We consider multiple variants of the VM placement problem:

1. **Affinity and Anti-affinity Rules:**

   - Some VMs should be placed together (affinity).
   - Some VMs must not share the same cluster (anti-affinity).
   - Only anti-affinities between specific VM pairs are considered.

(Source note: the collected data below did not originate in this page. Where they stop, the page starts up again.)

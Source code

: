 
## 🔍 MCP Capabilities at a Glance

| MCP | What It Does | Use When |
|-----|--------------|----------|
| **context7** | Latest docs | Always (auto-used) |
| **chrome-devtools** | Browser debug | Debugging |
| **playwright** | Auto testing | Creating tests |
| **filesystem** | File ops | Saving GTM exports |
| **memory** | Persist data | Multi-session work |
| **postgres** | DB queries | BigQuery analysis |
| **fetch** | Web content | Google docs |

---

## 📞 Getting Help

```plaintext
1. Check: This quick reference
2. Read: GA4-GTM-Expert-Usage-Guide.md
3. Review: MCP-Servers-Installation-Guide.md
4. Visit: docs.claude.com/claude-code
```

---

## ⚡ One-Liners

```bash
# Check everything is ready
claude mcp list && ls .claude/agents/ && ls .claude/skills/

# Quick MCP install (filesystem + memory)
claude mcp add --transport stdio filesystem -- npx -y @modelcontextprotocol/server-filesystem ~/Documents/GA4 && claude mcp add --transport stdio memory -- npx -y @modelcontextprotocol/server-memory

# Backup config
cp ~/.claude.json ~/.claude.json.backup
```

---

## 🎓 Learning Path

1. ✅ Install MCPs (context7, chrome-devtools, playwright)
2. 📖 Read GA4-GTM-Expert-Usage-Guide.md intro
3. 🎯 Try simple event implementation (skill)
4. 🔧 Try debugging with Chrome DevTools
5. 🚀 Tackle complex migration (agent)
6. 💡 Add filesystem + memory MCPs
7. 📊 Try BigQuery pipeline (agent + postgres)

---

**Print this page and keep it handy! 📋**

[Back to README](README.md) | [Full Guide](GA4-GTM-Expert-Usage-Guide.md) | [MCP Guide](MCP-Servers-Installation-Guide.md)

2. **Cluster Characteristics:**

   - Clusters can be partially occupied or initially empty.
   - Clusters may have heterogeneous capacities (multiple types of servers).

3. **Splitting of VMs:**
   - VMs may be split across multiple clusters.
4. **VM Families and Criticality Levels:**
   - VMs belong to families, each with a criticality level (1, 2, or 3).
   - Levels 1 & 2 or levels 2 & 3 can be together, but not levels 1 & 3.

### Useful packages

In [364]:
import numpy as np
import random
from scipy.optimize import milp, LinearConstraint

### Instantiate data

Create VMs with random vcpu, memory and disk requirements.



In [365]:
def generate_vm_name():
    adjectives = ["Wobbly", "Fluffy", "Spicy", "Grumpy",
                  "Sneaky", "Jolly", "Zesty", "Quirky", "Bouncy", "Soggy"]
    nouns = ["Penguin", "Toaster", "Banana", "Octopus", "Pancake",
             "Noodle", "Cactus", "Sasquatch", "Pickle", "Muffin"]
    number = random.randint(1, 999)
    return f"{random.choice(adjectives)}{random.choice(nouns)}-{number}"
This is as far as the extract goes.